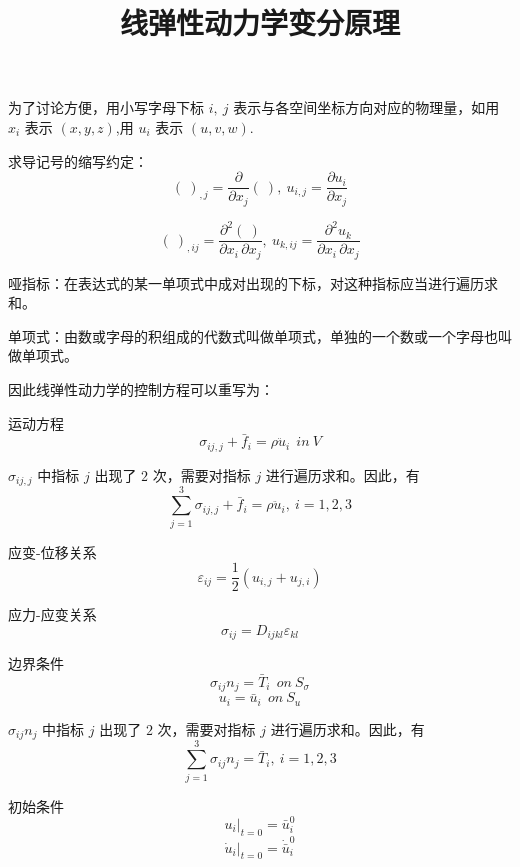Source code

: \documentclass[12pt,a4paper]{article}
\title{线弹性动力学变分原理}
\date{\chntoday}
\begin{document}
\maketitle

为了讨论方便，用小写字母下标 $i,~j$ 表示与各空间坐标方向对应的物理量，如用 $x_i$ 表示 $(x, y, z)$,用 $u_i$ 表示 $(u, v, w)$.

求导记号的缩写约定：
$$(~)_{,j}=\frac{\partial}{\partial x_j}(~),~u_{i,j}=\frac{\partial u_i}{\partial x_j}$$

$$(~)_{,ij}=\frac{\partial^2 (~)}{\partial x_i\,\partial x_j},~u_{k,ij}=\frac{\partial^2 u_k}{\partial x_i\,\partial x_j}$$

哑指标：在表达式的某一单项式中成对出现的下标，对这种指标应当进行遍历求和。

单项式：由数或字母的积组成的代数式叫做单项式，单独的一个数或一个字母也叫做单项式。

因此线弹性动力学的控制方程可以重写为：

运动方程
\begin{equation}
\sigma_{ij,j}+\bar{f}_i=\rho\ddot{u}_i ~~in~V
\end{equation}

$\sigma_{ij,j}$ 中指标 $j$ 出现了 $2$ 次，需要对指标 $j$ 进行遍历求和。因此，有
$$
\sum_{j=1}^3 \sigma_{ij,j}+\bar{f}_i=\rho\ddot{u}_i , ~ i=1,2,3
$$

应变-位移关系
\begin{equation}
\varepsilon_{ij}=\frac{1}{2}(u_{i,j}+u_{j,i})
\end{equation}

应力-应变关系
\begin{equation}
\sigma_{ij}=D_{ijkl}\varepsilon_{kl}
\end{equation}

边界条件
\begin{equation}
\sigma_{ij}n_j=\bar{T}_i ~~on~S_{\sigma}
\end{equation}
\begin{equation}
u_i=\bar{u}_i ~~on~S_u 
\end{equation}

$\sigma_{ij}n_j$ 中指标 $j$ 出现了 $2$ 次，需要对指标 $j$ 进行遍历求和。因此，有
$$
\sum_{j=1}^3 \sigma_{ij}n_j=\bar{T}_i , ~ i=1,2,3
$$

初始条件
\begin{equation}
u_i|_{t=0}=\bar{u}^0_i
\end{equation}
\begin{equation}
\dot{u}_i|_{t=0}=\dot{\bar{u}}^0_i
\end{equation}
\end{document}
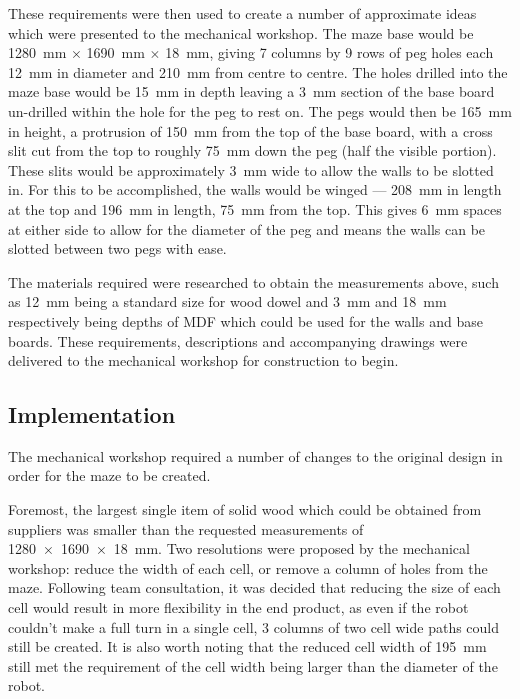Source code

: These requirements were then used to create a number of approximate ideas which
were presented to the mechanical workshop. The maze base would be \SI{1280}{\mm}
$\times$ \SI{1690}{\mm} $\times$ \SI{18}{\mm}, giving 7 columns by 9 rows of
peg holes each \SI{12}{\mm} in diameter and \SI{210}{\mm} from centre to
centre. The holes drilled into the maze base would be \SI{15}{\mm} in depth
leaving a \SI{3}{\mm} section of the base board un-drilled within the hole for the peg to rest on. The pegs would then be
\SI{165}{\mm} in height, a protrusion of \SI{150}{\mm} from the top of the base board, with a cross slit cut from the top to
roughly \SI{75}{\mm} down the peg
(half the visible portion). These slits would be approximately \SI{3}{\mm} wide to allow the walls to be slotted in. For
this to be accomplished, the walls would be winged --- \SI{208}{\mm} in length at the top and \SI{196}{\mm} in length,
\SI{75}{\mm} from the top. This gives \SI{6}{\mm} spaces at either side to allow for the diameter of the peg and means the walls
can be slotted between two pegs with ease.

The materials required were researched to obtain the measurements
above, such as \SI{12}{\mm} being a standard size for wood dowel and \SI{3}{\mm}
and \SI{18}{\mm} respectively being depths of MDF which could be used for the
walls and base boards. These requirements, descriptions and accompanying
drawings were delivered to the mechanical workshop for construction to begin.

\subsection{Implementation}\label{test/maze/impl}
The mechanical workshop required a number of changes to the original design in
order for the maze to be created.

Foremost, the largest single item of solid wood which could be obtained from
suppliers was smaller than the requested measurements of \SI{1280 x 1690 x 18}
{\mm}. Two resolutions were proposed by the mechanical workshop: reduce
the width of each cell, or remove a column of holes from the maze. Following
team consultation, it was decided that reducing the size of each cell would
result in more flexibility in the end product, as even if the robot couldn't
make a full turn in a single cell, 3 columns of two cell wide paths could still
be created. It is also worth noting that the reduced cell width of \SI{195}{\mm}
still met the requirement of the cell width being larger than the diameter of
the robot.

• Problem requirements:
Scan the data for the word "were" and copy every line where it shows up.

• Problem solution:
: These requirements were then used to create a number of approximate ideas which
were presented to the mechanical workshop. The maze base would be \SI{1280}{\mm}
The materials required were researched to obtain the measurements
drawings were delivered to the mechanical workshop for construction to begin.
{\mm}. Two resolutions were proposed by the mechanical workshop: reduce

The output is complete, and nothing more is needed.